Oh and not just any wine. This was the RAW wine fair (that felt like a festival) celebrating all that is organic and biodynamic in wines around the world. These were the craft beers of the wine world – small growers who really care about their product. We received our pack and our tasting glass and then launched ourselves into it. There were over 20 countries represented and more than 200 stands so deciding where to start was tricky. The patriotism in us bore out and we headed over to the English representatives (especially as they were the first on the list). Only three but they were very good ones. We tried Davenport’s dry white, Albury Organic’s Monty’s Pet Nat (from near Guildford) and all three of the Charlie Herring Clos du Paradis. What was interesting about these wines, and some of the others as well, was their not unpleasant mustiness. They had the cloudiness that I associate with ‘good’ cider and a similar aftertaste. The Pet Nat (naturally bubbly) particularly stood out as being very different from wines I would normally drink but that I would happily try again.

There were far too many stands for us to visit them all (especially as we were drinking the wine rather than just tasting) and we tried far too many wines to write about each. We made a game plan to try a few regions we wouldn’t normally taste, as well as some of our favourites and well-known varieties. As you can imagine France and Italy were dominant, and there was plenty of representation for New World wines too, as well as appearances from places you might not expect like Slovenia and Slovakia.

I have to admit, some of the wines from these regions less well known for producing the stuff, I did think should probably stay that way, but some of them were a nice surprise. One of my favourite stops was the Georgian wine area where we sipped some delicious Orange wine (Georgia is where this is believed to have originated from). It’s not the first time I’ve tried it, and I liked it the second time even more than the first.

Over the day we tried a good split between red and white (and orange), although, the place was sweltering, and with so much liquid around it got quite humid and the white wines suffered somewhat because of it.

Also, as my palate matures I can discern in what situations a wine would be best enjoyed. There were several varieties we tasted that we didn’t exactly enjoy at the time, and yet could imagine it matching perfectly if we had some cheese, or a specific type of meal so it was a good way to bear in mind future pairings.

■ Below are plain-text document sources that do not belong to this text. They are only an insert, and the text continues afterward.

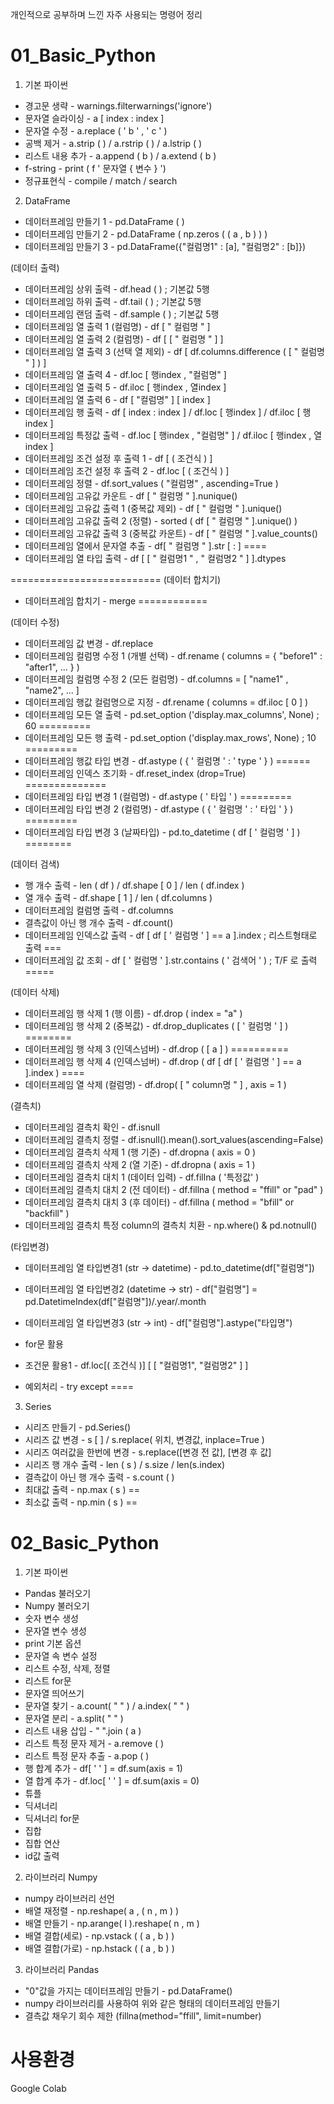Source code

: 개인적으로 공부하며 느낀 자주 사용되는 명령어 정리

# 01_Basic_Python

1. 기본 파이썬
- 경고문 생략 - warnings.filterwarnings('ignore')
- 문자열 슬라이싱 - a [ index : index ]
- 문자열 수정 - a.replace ( ' b ' , ' c ' )
- 공백 제거 - a.strip ( ) / a.rstrip ( ) / a.lstrip ( )
- 리스트 내용 추가 - a.append ( b ) / a.extend ( b ) 
- f-string - print ( f ' 문자열 { 변수 } ')
- 정규표현식 - compile / match / search

2. DataFrame
- 데이터프레임 만들기 1 - pd.DataFrame ( )
- 데이터프레임 만들기 2 - pd.DataFrame ( np.zeros ( ( a , b ) ) )
- 데이터프레임 만들기 3 - pd.DataFrame({"컬럼명1" : [a], "컬럼명2" : [b]})

(데이터 출력)
- 데이터프레임 상위 출력 - df.head ( ) ; 기본값 5행
- 데이터프레임 하위 출력 - df.tail ( ) ; 기본값 5행
- 데이터프레임 랜덤 출력 - df.sample ( ) ; 기본값 5행
- 데이터프레임 열 출력 1 (컬럼명) - df [ " 컬럼명 " ]
- 데이터프레임 열 출력 2 (컬럼명) - df [ [ " 컬럼명 " ] ]
- 데이터프레임 열 출력 3 (선택 열 제외) - df [ df.columns.difference ( [ " 컬럼명 " ] ) ]
- 데이터프레임 열 출력 4 - df.loc [ 행index , "컬럼명" ]
- 데이터프레임 열 출력 5 - df.iloc [ 행index , 열index ]
- 데이터프레임 열 출력 6 - df [ "컬럼명" ] [ index ]
- 데이터프레임 행 출력 - df [ index : index ] / df.loc [ 행index ] / df.iloc [ 행index ]
- 데이터프레임 특정값 출력 - df.loc [ 행index , "컬럼명" ] / df.iloc [ 행index , 열index ]
- 데이터프레임 조건 설정 후 출력 1 - df [ ( 조건식 ) ]
- 데이터프레임 조건 설정 후 출력 2 - df.loc [ ( 조건식 ) ]
- 데이터프레임 정렬 - df.sort_values ( "컬럼명" , ascending=True )
- 데이터프레임 고유값 카운트 - df [ " 컬럼명 " ].nunique()
- 데이터프레임 고유값 출력 1 (중복값 제외) - df [ " 컬럼명 " ].unique()
- 데이터프레임 고유값 출력 2 (정렬) - sorted ( df [ " 컬럼명 " ].unique() )
- 데이터프레임 고유값 출력 3 (중복값 카운트) - df [ " 컬럼명 " ].value_counts()
- 데이터프레임 열에서 문자열 추출 - df[ " 컬럼명 " ].str [ : ] ====
- 데이터프레임 열 타입 출력 - df [ [ " 컬럼명1 " , " 컬럼명2 " ] ].dtypes

==========================
(데이터 합치기)
- 데이터프레임 합치기 - merge ============

(데이터 수정)
- 데이터프레임 값 변경 - df.replace
- 데이터프레임 컬럼명 수정 1 (개별 선택) - df.rename ( columns = { "before1" : "after1", ... } )
- 데이터프레임 컬럼명 수정 2 (모든 컬럼명) - df.columns = [ "name1" , "name2",  ... ]
- 데이터프레임 행값 컬럼명으로 지정 - df.rename ( columns = df.iloc [ 0 ] )
- 데이터프레임 모든 열 출력 - pd.set_option ('display.max_columns', None) ; 60 =========
- 데이터프레임 모든 행 출력 - pd.set_option ('display.max_rows', None) ; 10 =========
- 데이터프레임 행값 타입 변경 - df.astype ( { ' 컬럼명 ' : ' type ' } ) ======
- 데이터프레임 인덱스 초기화 - df.reset_index (drop=True) ==============
- 데이터프레임 타입 변경 1 (컬럼명) - df.astype ( ' 타입 ' ) =========
- 데이터프레임 타입 변경 2 (컬럼명) - df.astype ( { ' 컬럼명 ' : ' 타입 ' } ) =========
- 데이터프레임 타입 변경 3 (날짜타입) - pd.to_datetime ( df [ ' 컬럼명 ' ] ) ========

(데이터 검색)
- 행 개수 출력 - len ( df ) / df.shape [ 0 ] / len ( df.index )
- 열 개수 출력 - df.shape [ 1 ] / len ( df.columns )
- 데이터프레임 컬럼명 출력 - df.columns
- 결측값이 아닌 행 개수 출력 - df.count()
- 데이터프레임 인덱스값 출력 - df [ df [ ' 컬럼명 ' ] == a ].index ; 리스트형태로 출력 ===
- 데이터프레임 값 조회 - df [ ' 컬럼명 ' ].str.contains ( ' 검색어 ' ) ; T/F 로 출력 =====

(데이터 삭제)
- 데이터프레임 행 삭제 1 (행 이름) - df.drop ( index = "a" )
- 데이터프레임 행 삭제 2 (중복값) - df.drop_duplicates ( [ ' 컬럼명 ' ] ) ========
- 데이터프레임 행 삭제 3 (인덱스넘버) - df.drop ( [ a ] ) ==========
- 데이터프레임 행 삭제 4 (인덱스넘버) - df.drop ( df [ df [ ' 컬럼명 ' ] == a ].index ) ====
- 데이터프레임 열 삭제 (컬럼명) - df.drop( [ " column명 " ] , axis = 1 )

(결측치)
- 데이터프레임 결측치 확인 - df.isnull
- 데이터프레임 결측치 정렬 - df.isnull().mean().sort_values(ascending=False)
- 데이터프레임 결측치 삭제 1 (행 기준) - df.dropna ( axis = 0 )
- 데이터프레임 결측치 삭제 2 (열 기준) - df.dropna ( axis = 1 )
- 데이터프레임 결측치 대치 1 (데이터 입력) - df.fillna ( '특정값' )
- 데이터프레임 결측치 대치 2 (전 데이터) - df.fillna ( method = "ffill" or "pad" )
- 데이터프레임 결측치 대치 3 (후 데이터) - df.fillna ( method = "bfill" or "backfill" )
- 데이터프레임 결측치 특정 column의 결측치 치환 - np.where() & pd.notnull()

(타입변경)
- 데이터프레임 열 타입변경1 (str -> datetime) - pd.to_datetime(df["컬럼명"])
- 데이터프레임 열 타입변경2 (datetime -> str) - df["컬럼명"] = pd.DatetimeIndex(df["컬럼명"])/.year/.month
- 데이터프레임 열 타입변경3 (str -> int) - df["컬럼명"].astype("타입명")

- for문 활용
- 조건문 활용1 - df.loc[( 조건식 )] [ [ "컬럼명1", "컬럼명2" ] ]
- 예외처리 - try except ====

3. Series
- 시리즈 만들기 - pd.Series()
- 시리즈 값 변경 - s [ ] / s.replace( 위치, 변경값, inplace=True )
- 시리즈 여러값을 한번에 변경 - s.replace([변경 전 값], [변경 후 값]
- 시리즈 행 개수 출력 - len ( s ) / s.size / len(s.index)
- 결측값이 아닌 행 개수 출력 - s.count ( )
- 최대값 출력 - np.max ( s )  ==
- 최소값 출력 - np.min ( s )  ==


# 02_Basic_Python

1. 기본 파이썬
- Pandas 불러오기
- Numpy 불러오기
- 숫자 변수 생성
- 문자열 변수 생성
- print 기본 옵션
- 문자열 속 변수 설정
- 리스트 수정, 삭제, 정렬
- 리스트 for문
- 문자열 띄어쓰기
- 문자열 찾기 - a.count( "  " ) / a.index( "  " )
- 문자열 분리 - a.split( " " )
- 리스트 내용 삽입 - " ".join ( a )
- 리스트 특정 문자 제거 - a.remove ( )
- 리스트 특정 문자 추출 - a.pop ( )
- 행 합계 추가 - df[ ' ' ] = df.sum(axis = 1)
- 열 합계 추가 - df.loc[ ' ' ] = df.sum(axis = 0)
- 튜플
- 딕셔너리
- 딕셔너리 for문
- 집합
- 집합 연산
- id값 출력

2. 라이브러리 Numpy
- numpy 라이브러리 선언
- 배열 재정렬 - np.reshape( a , ( n , m ) )
- 배열 만들기 - np.arange( l ).reshape( n , m )
- 배열 결합(세로) - np.vstack ( ( a , b ) )
- 배열 결합(가로) - np.hstack ( ( a , b ) )

3. 라이브러리 Pandas
- "0"값을 가지는 데이터프레임 만들기 - pd.DataFrame()
- numpy 라이브러리를 사용하여 위와 같은 형태의 데이터프레임 만들기
- 결측값 채우기 회수 제한 (fillna(method="ffill", limit=number)


# 사용환경
Google Colab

Each vendor was more than happy to have a chat about how the grapes were grown and what makes them unique. As a place for discovery of lesser known wines, this festival really couldn’t be beaten. There were even ciders and spirits to try as well!

  • Wine Wine Wine 🙂


I got there at about 4 pm and the two hours before it shut just flew by. Educational, impressive and tasty. I would highly recommend it for next year – just make sure to pick up the booklet that details all of the wines so you can make notes and remember which wines you particularly liked!